Search the data for the string "IEEE" and copy each line where it turns up.

==================================================

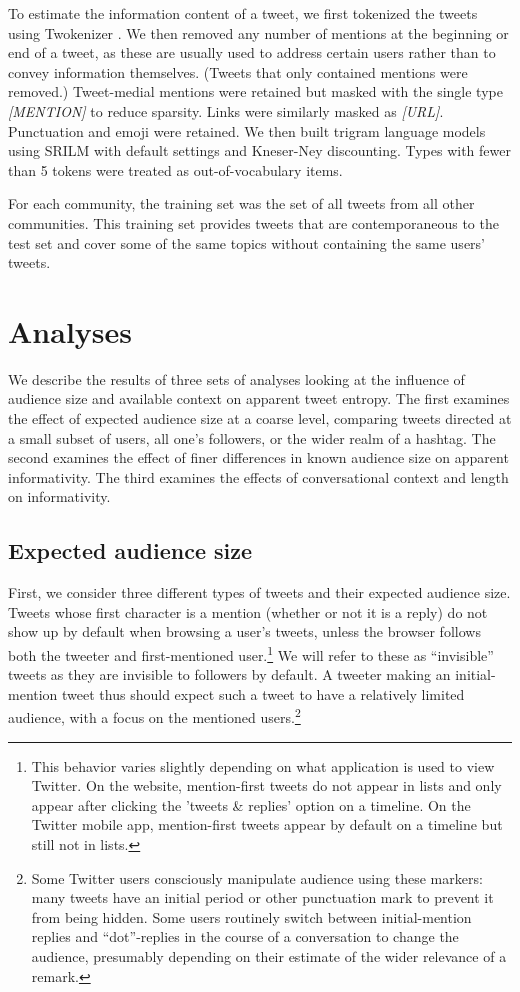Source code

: \documentclass[11pt,letterpaper]{article}
\begin{document}
To estimate the information content of a tweet, we first tokenized the tweets using Twokenizer \cite{owoputi2013}. We then removed any number of mentions at the beginning or end of a tweet, as these are usually used to address certain users rather than to convey information themselves. (Tweets that only contained mentions were removed.)  Tweet-medial mentions were retained but masked with the single type {\it [MENTION]} to reduce sparsity. Links were similarly masked as {\it [URL]}. Punctuation and emoji were retained. We then built trigram language models using SRILM with default settings and Kneser-Ney discounting.  Types with fewer than 5 tokens were treated as out-of-vocabulary items. 

For each community, the training set was the set of all tweets from all other communities.  This training set provides tweets that are contemporaneous to the test set and cover some of the same topics without containing the same users' tweets.

\section{Analyses}

We describe the results of three sets of analyses looking at the influence of audience size and available context on apparent tweet entropy. The first examines the effect of expected audience size at a coarse level, comparing tweets directed at a small subset of users, all one's followers, or the wider realm of a hashtag.   The second examines the effect of finer differences in known audience size on apparent informativity.  The third examines the effects of conversational context and length on informativity.

\subsection{Expected audience size}
\label{sec:expected}

First, we consider three different types of tweets and their expected audience size.  Tweets whose first character is a mention (whether or not it is a reply) do not show up by default when browsing a user's tweets, unless the browser follows both the tweeter and first-mentioned user.\footnote{This behavior varies slightly depending on what application is used to view Twitter.  On the website, mention-first tweets do not appear in lists and only appear after clicking the 'tweets \& replies' option on a timeline. On the Twitter mobile app, mention-first tweets appear by default on a timeline but still not in lists.} We will refer to these as ``invisible'' tweets as they are invisible to followers by default.  A tweeter making an initial-mention tweet thus should expect such a tweet to have a relatively limited audience, with a focus on the mentioned users.\footnote{Some Twitter users consciously manipulate audience using these markers: many tweets have an initial period or other punctuation mark to prevent it from being hidden. Some users routinely switch between initial-mention replies and ``dot''-replies in the course of a conversation to change the audience, presumably depending on their estimate of the wider relevance of a remark.}
\end{document}
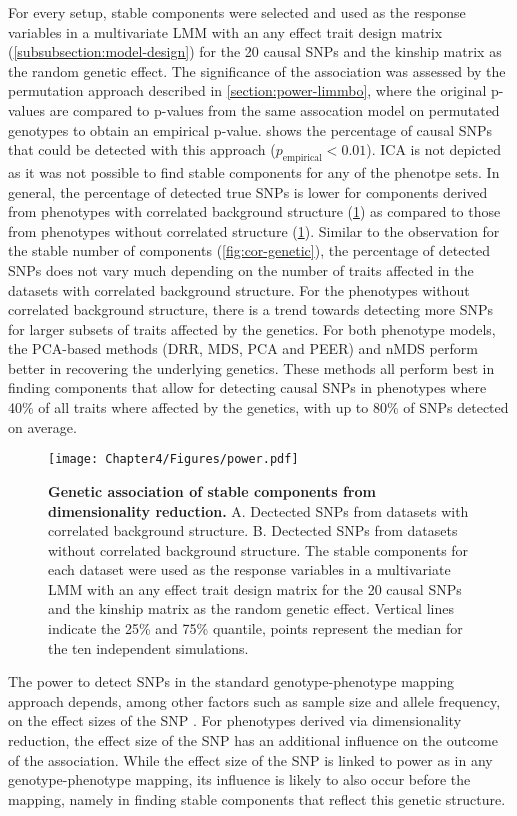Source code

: For every setup, stable components were selected and used as the response variables in a multivariate LMM with an any effect trait design matrix (\cref{subsubsection:model-design}) for the \num{20} causal SNPs and the kinship matrix as the random genetic effect. The significance of the association was assessed by the permutation approach described in \cref{section:power-limmbo}, where the original p-values are compared to p-values from the same assocation model on permutated genotypes to obtain an empirical p-value.  shows the percentage of causal SNPs that could be detected with this approach (\(p_\text{empirical} < 0.01\)). ICA is not depicted as it was not possible to find stable components for any of the phenotpe sets.  In general, the percentage of detected true SNPs is lower for components derived from phenotypes with correlated background structure (\cref{fig:power-dimRed}) as compared to those from phenotypes without correlated structure (\cref{fig:power-dimRed}). Similar to the observation for the stable number of components (\cref{fig:cor-genetic}), the percentage of detected SNPs does not vary much depending on the number of traits affected in the datasets with correlated background structure. For the phenotypes without correlated background structure, there is a trend towards detecting more SNPs for larger subsets of traits affected by the genetics. For both phenotype models, the PCA-based methods (DRR, MDS, PCA and PEER) and nMDS perform better in recovering the underlying genetics. These methods all perform best in finding components that allow for detecting causal SNPs in phenotypes where \num{40}\% of all traits where affected by the genetics, with up to \num{80}\% of SNPs detected on average. 
%
\begin{figure}[hbtp]
	\centering
	\texttt{[image: Chapter4/Figures/power.pdf]}
	\caption[\textbf{Genetic association of stable components from dimensionality reduction.}]{\textbf{Genetic association of stable components from dimensionality reduction. } A. Dectected SNPs from datasets with correlated background structure. B.  Dectected SNPs from datasets without correlated background structure. The stable components for each dataset were used as the response variables in a multivariate LMM with an any effect trait design matrix for the \num{20} causal SNPs and the kinship matrix as the random genetic effect. Vertical lines indicate the \num{25}\% and \num{75}\% quantile, points represent the median for the ten independent simulations. } 
	 	\label{fig:power-dimRed}
\end{figure}
%
The power to detect SNPs in the standard genotype-phenotype mapping approach depends, among other factors such as sample size and allele frequency, on the effect sizes of the SNP \citep{Cohen1992,Halsey2015,Astle2016}.  For phenotypes derived via dimensionality reduction, the effect size of the SNP has an additional influence on the outcome of the association.  While the effect size of the SNP is linked to power as in any genotype-phenotype mapping, its influence is likely to also occur before the mapping, namely in finding stable components that reflect this genetic structure. 

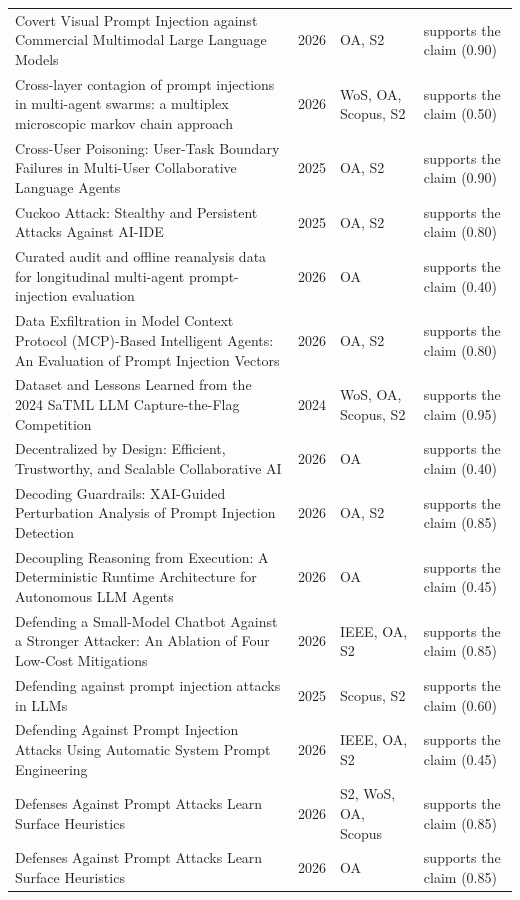 \begin{longtable}{@{}%
  >{\raggedright\arraybackslash}p{}c%
  >{\raggedright\arraybackslash}p{}%
  >{\raggedright\arraybackslash}p{}@{}}
Covert Visual Prompt Injection against Commercial Multimodal Large Language Models & 2026 & OA, S2 & supports the claim (0.90) \\
Cross-layer contagion of prompt injections in multi-agent swarms: a multiplex microscopic markov chain approach & 2026 & WoS, OA, Scopus, S2 & supports the claim (0.50) \\
Cross-User Poisoning: User-Task Boundary Failures in Multi-User Collaborative Language Agents & 2025 & OA, S2 & supports the claim (0.90) \\
Cuckoo Attack: Stealthy and Persistent Attacks Against AI-IDE & 2025 & OA, S2 & supports the claim (0.80) \\
Curated audit and offline reanalysis data for longitudinal multi-agent prompt-injection evaluation & 2026 & OA & supports the claim (0.40) \\
Data Exfiltration in Model Context Protocol (MCP)-Based Intelligent Agents: An Evaluation of Prompt Injection Vectors & 2026 & OA, S2 & supports the claim (0.80) \\
Dataset and Lessons Learned from the 2024 SaTML LLM Capture-the-Flag Competition & 2024 & WoS, OA, Scopus, S2 & supports the claim (0.95) \\
Decentralized by Design: Efficient, Trustworthy, and Scalable Collaborative AI & 2026 & OA & supports the claim (0.40) \\
Decoding Guardrails: XAI-Guided Perturbation Analysis of Prompt Injection Detection & 2026 & OA, S2 & supports the claim (0.85) \\
Decoupling Reasoning from Execution: A Deterministic Runtime Architecture for Autonomous LLM Agents & 2026 & OA & supports the claim (0.45) \\
Defending a Small-Model Chatbot Against a Stronger Attacker: An Ablation of Four Low-Cost Mitigations & 2026 & IEEE, OA, S2 & supports the claim (0.85) \\
Defending against prompt injection attacks in LLMs & 2025 & Scopus, S2 & supports the claim (0.60) \\
Defending Against Prompt Injection Attacks Using Automatic System Prompt Engineering & 2026 & IEEE, OA, S2 & supports the claim (0.45) \\
Defenses Against Prompt Attacks Learn Surface Heuristics & 2026 & S2, WoS, OA, Scopus & supports the claim (0.85) \\
Defenses Against Prompt Attacks Learn Surface Heuristics & 2026 & OA & supports the claim (0.85) \\

\end{longtable}
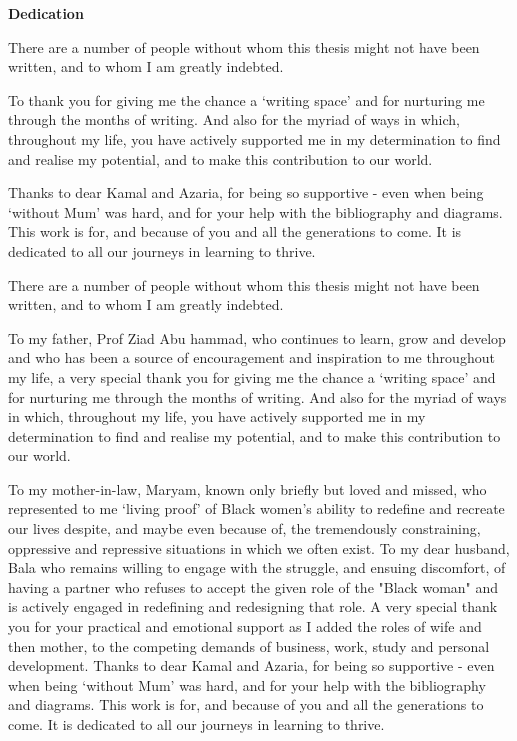  \vspace{5 cm}

   \begin{center}

 \textbf{Dedication} 
\end{center}


        \vspace{1cm}

There are a number of people without whom this thesis might not have been written,
and to whom I am greatly indebted.

To 
thank you for giving me the chance a ‘writing space’ and for nurturing me through the months of
writing. And also for the myriad of ways in which, throughout my life, you have
actively supported me in my determination to find and realise my potential, and to
make this contribution to our world.



Thanks to dear Kamal and Azaria, for being so supportive - even when being ‘without
Mum’ was hard, and for your help with the bibliography and diagrams. This work is
for, and because of you and all the generations to come. It is dedicated to all our
journeys in learning to thrive.


There are a number of people without whom this thesis might not have been written,
and to whom I am greatly indebted.

To my father, Prof Ziad Abu hammad, who continues to learn, grow and develop and who has been a
source of encouragement and inspiration to me throughout my life, a very special
thank you for giving me the chance a ‘writing space’ and for nurturing me through the months of
writing. And also for the myriad of ways in which, throughout my life, you have
actively supported me in my determination to find and realise my potential, and to
make this contribution to our world.

To my mother-in-law, Maryam, known only briefly but loved and missed, who
represented to me ‘living proof’ of Black women’s ability to redefine and recreate our
lives despite, and maybe even because of, the tremendously constraining, oppressive
and repressive situations in which we often exist.
To my dear husband, Bala who remains willing to engage with the struggle, and
ensuing discomfort, of having a partner who refuses to accept the given role of the
"Black woman" and is actively engaged in redefining and redesigning that role. A
very special thank you for your practical and emotional support as I added the roles of
wife and then mother, to the competing demands of business, work, study and
personal development.
Thanks to dear Kamal and Azaria, for being so supportive - even when being ‘without
Mum’ was hard, and for your help with the bibliography and diagrams. This work is
for, and because of you and all the generations to come. It is dedicated to all our
journeys in learning to thrive.


\hspace{0pt}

==================================================

--- ANSWER SPACE ---
Defending a Small-Model Chatbot Against a Stronger Attacker: An Ablation of Four Low-Cost Mitigations & 2026 & IEEE, OA, S2 & supports the claim (0.85) \\
Defending Against Prompt Injection Attacks Using Automatic System Prompt Engineering & 2026 & IEEE, OA, S2 & supports the claim (0.45) \\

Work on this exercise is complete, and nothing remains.